No puede decirse que bajo la
guía de Hipócrates la Anatomía y la Fisiología hubiesen hecho grandes progresos. Sólo la Iglesia proporcionaba material de estudio con los despojos de los animales que eran sacrificados para deducir de ellos los auspicios. Y en cuanto a la cirugía, permaneció siendo monopolio de los practicones que la ejercían a troche y moche y, sobre todo, de aquellos que lo hacían al servicio del Ejército durante las guerras. Pero a él se debe la formación de la Medicina como ciencia autónoma y su organización. Antes, de Hipócrates, se iba a Epidauro a solicitar el milagro.
De laicos no había
más que
ciertos peripatéticos
brujotes que se desplazaban de ciudad en ciudad y a quienes el Estado no exigía el título de estudios para ejercer. Había entre ellos muchas mujeres, porque
sólo éstas podían curar a las demás mujeres.

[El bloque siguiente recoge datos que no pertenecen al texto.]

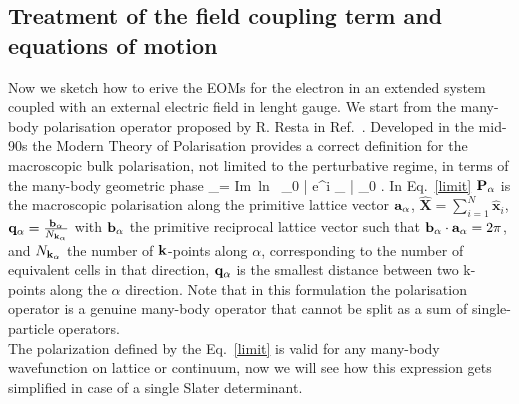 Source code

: \subsection{Treatment of the field coupling term and equations of motion}\label{ss:fldcpl}
Now we sketch how to erive the EOMs for the electron in an extended system coupled with an external electric field in lenght gauge. We start from the many-body polarisation operator proposed by R. Resta in Ref.~\cite{PhysRevLett.80.1800}.
Developed in the mid-90s the Modern Theory of Polarisation\cite{RevModPhys.66.899} provides a correct definition for the macroscopic bulk polarisation, not limited to the perturbative regime, in terms of the many-body geometric phase 
\be 
\PP_\alpha =   \mbox{Im ln }  \langle \Psi_0 | {\rm e}^{i \qq_\alpha \cdot {}} | \Psi_0 \rangle . \label{limit} 
\ee
In Eq.~\eqref{limit} ${\bf P}_\alpha$ is the macroscopic polarisation along the primitive lattice vector ${\bf a}_\alpha$, $\hat{\mathbf X} = \sum_{i=1}^{N} \hat{\mathbf x}_i$, ${\bf q}_\alpha = \frac{{\bf b}_\alpha}{N_{{\bf k}_\alpha}}$ with ${\bf b}_\alpha$ the primitive reciprocal lattice vector such that ${\bf b}_\alpha\cdot{\bf a}_\alpha=2\pi$, and $N_{{\bf k}_\alpha}$ the number of ${\bf k}$-points along $\alpha$, corresponding to the number of equivalent cells in that direction, ${\bf q}_\alpha$ is the smallest distance between two k-points along the $\alpha$ direction.
Note that in this formulation the polarisation operator is a genuine many-body operator that cannot be split as a sum of single-particle operators. \\
The polarization defined by the Eq.~\ref{limit} is valid for any many-body wavefunction on lattice or continuum\cite{PhysRevLett.80.1800,resta1999electron}, now we will see how this expression gets simplified in case of a single Slater determinant.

Alguno, como Democedo, adquirió incluso fama y ganaba buenos puñados de dinero. Pero la profesión estaba imbuida de charlatanería y, por lo tanto, desprestigiada.
Hipócrates le confirió
una alta dignidad,
elevándola a sacerdocio
con
un juramento que comprometía a los adeptos no sólo a ejercer según ciencia y conciencia, si que también a atenerse a un rígido decoro externo,
a lavarse mucho y a guardar una actitud mesurada que inspirase confianza al paciente. Por primera vez, con él, los médicos se organizaron gremialmente, se volvieron
estables, fundaron iatreia, es decir, gabinetes de
consulta, y celebraron congresos
donde cada uno aportaba la contribución de
sus propias experiencias y descubrimientos.
El Maestro ejercía poco. Por lo demás, estaba continuamente de viaje para consultas de excepción. Le llamaban hasta el rey Pérdicas de
Macedonia y Artajerjes de Persia. Atenas le invitó en 430 antes de Jesucristo, cuando
hubo una epidemia de tifus petequial. No sabemos qué curas prescribió ni qué resultados obtuvo.

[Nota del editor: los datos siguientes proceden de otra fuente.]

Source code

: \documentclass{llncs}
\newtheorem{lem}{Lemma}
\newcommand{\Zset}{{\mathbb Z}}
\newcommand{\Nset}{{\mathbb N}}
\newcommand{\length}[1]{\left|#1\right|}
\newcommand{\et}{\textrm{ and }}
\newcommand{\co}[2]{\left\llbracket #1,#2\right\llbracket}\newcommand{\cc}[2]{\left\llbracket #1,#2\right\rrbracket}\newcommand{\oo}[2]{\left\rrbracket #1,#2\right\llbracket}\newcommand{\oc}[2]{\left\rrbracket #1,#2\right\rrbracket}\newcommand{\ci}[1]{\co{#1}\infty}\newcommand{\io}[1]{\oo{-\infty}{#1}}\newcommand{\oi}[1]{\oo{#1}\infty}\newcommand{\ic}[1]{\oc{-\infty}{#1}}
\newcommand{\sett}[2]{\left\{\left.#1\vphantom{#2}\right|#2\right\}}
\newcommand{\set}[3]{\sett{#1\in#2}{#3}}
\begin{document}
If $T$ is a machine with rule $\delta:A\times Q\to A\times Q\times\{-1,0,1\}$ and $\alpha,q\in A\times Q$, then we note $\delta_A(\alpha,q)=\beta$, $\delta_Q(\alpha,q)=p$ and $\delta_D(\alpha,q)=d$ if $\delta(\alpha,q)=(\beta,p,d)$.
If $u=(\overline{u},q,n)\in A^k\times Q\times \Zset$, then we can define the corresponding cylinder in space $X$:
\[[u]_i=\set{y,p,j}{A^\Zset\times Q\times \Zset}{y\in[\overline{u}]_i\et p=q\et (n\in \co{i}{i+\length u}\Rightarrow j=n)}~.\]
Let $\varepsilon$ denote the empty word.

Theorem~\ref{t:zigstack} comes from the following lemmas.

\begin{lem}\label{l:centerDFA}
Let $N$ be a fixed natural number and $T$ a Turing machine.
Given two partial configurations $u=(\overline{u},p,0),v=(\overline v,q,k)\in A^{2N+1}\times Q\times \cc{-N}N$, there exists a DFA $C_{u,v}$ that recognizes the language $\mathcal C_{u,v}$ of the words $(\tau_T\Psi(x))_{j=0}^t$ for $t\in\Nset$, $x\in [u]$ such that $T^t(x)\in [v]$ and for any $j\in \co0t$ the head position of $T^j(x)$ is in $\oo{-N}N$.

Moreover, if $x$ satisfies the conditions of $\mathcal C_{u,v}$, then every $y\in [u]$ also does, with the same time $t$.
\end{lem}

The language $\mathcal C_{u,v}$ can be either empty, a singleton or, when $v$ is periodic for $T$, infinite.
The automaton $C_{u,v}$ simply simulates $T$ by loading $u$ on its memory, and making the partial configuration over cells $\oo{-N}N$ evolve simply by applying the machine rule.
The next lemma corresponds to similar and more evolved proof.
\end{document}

Pero Hipócrates tenía un modo de diagnosticar y de pronosticar, a fuerza de sonoras palabras científicas, que infundía respeto hasta cuando no curaba el mal. Y era célebre por aforismos como: "El arte es largo, pero el tiempo es fugaz", que dejaban a los pacientes con sus reumatismos y sus jaquecas, pero que les sugestionaban.

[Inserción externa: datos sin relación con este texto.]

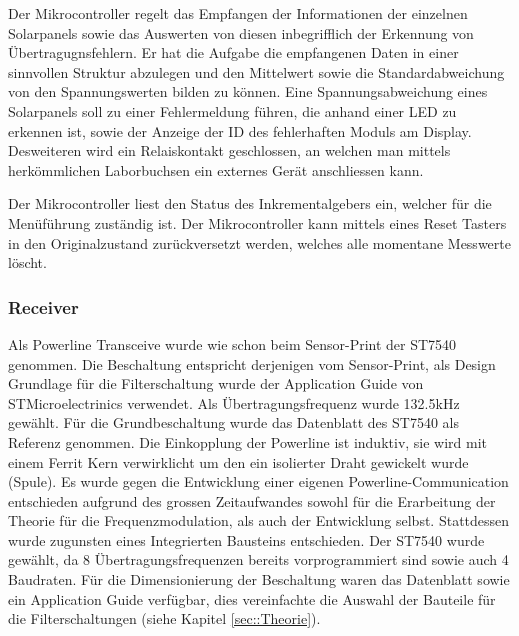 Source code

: Der Mikrocontroller regelt das Empfangen der Informationen der einzelnen Solarpanels sowie das Auswerten von diesen inbegrifflich der Erkennung von Übertragugnsfehlern. Er hat die Aufgabe die empfangenen Daten in einer sinnvollen Struktur abzulegen und den Mittelwert sowie die Standardabweichung von den Spannungswerten bilden zu können. Eine Spannungsabweichung eines Solarpanels soll zu einer Fehlermeldung führen, die anhand einer LED zu erkennen ist, sowie der Anzeige der ID des fehlerhaften Moduls am Display. Desweiteren wird ein Relaiskontakt geschlossen, an welchen man mittels herkömmlichen Laborbuchsen ein externes Gerät anschliessen kann.

Der Mikrocontroller liest den Status des Inkrementalgebers ein, welcher für die Menüführung zuständig ist. Der Mikrocontroller kann mittels eines Reset Tasters in den Originalzustand zurückversetzt werden, welches alle momentane Messwerte löscht.

\subsubsection{Receiver}
Als Powerline Transceive wurde wie schon beim Sensor-Print der ST7540 genommen. Die Beschaltung entspricht derjenigen vom Sensor-Print, als Design Grundlage für die Filterschaltung wurde der Application Guide \cite[p. 48]{Applic_Guide_ST7540} von STMicroelectrinics verwendet. Als Übertragungsfrequenz wurde 132.5kHz gewählt. Für die Grundbeschaltung wurde das Datenblatt des ST7540 \cite[p. 40]{Datasheet_ST7540} als Referenz genommen. Die Einkopplung der Powerline ist induktiv, sie wird mit einem Ferrit Kern verwirklicht um den ein isolierter Draht gewickelt wurde (Spule).
Es wurde gegen die Entwicklung einer eigenen Powerline-Communication entschieden aufgrund des grossen Zeitaufwandes sowohl für die Erarbeitung der Theorie für die Frequenzmodulation, als auch der Entwicklung selbst. Stattdessen wurde zugunsten eines Integrierten Bausteins entschieden. Der ST7540 wurde gewählt, da 8 Übertragungsfrequenzen bereits vorprogrammiert sind sowie auch 4 Baudraten. Für die Dimensionierung der Beschaltung waren das Datenblatt \cite{Datasheet_ST7540} sowie ein Application Guide \cite{Applic_Guide_ST7540} verfügbar, dies vereinfachte die Auswahl der Bauteile für die Filterschaltungen (siehe Kapitel \ref{sec::Theorie}).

Su buena salud era la mejor reclame de sus terapias. A los ochenta años correteaba aún
de una ciudad a otra, de un Estado a otro, huésped de
las casas más señoriales, pero siempre sujeto a un horario y a una dieta rigurosa. Comer
poco, andar mucho, dormir sobre duro, levantarse con los pájaros y con éstos acostarse, era su regla de vida.
Fue una especie de Frugoni ( Poeta italiano -1692-1768-, fecundo, fácil y de imaginación
pomposa. Frugonianismo significa en Italia poesía vacía y enfática ). Más que fundar una ciencia, dio un ejemplo a todos los que a partir de entonces habrían de servirla.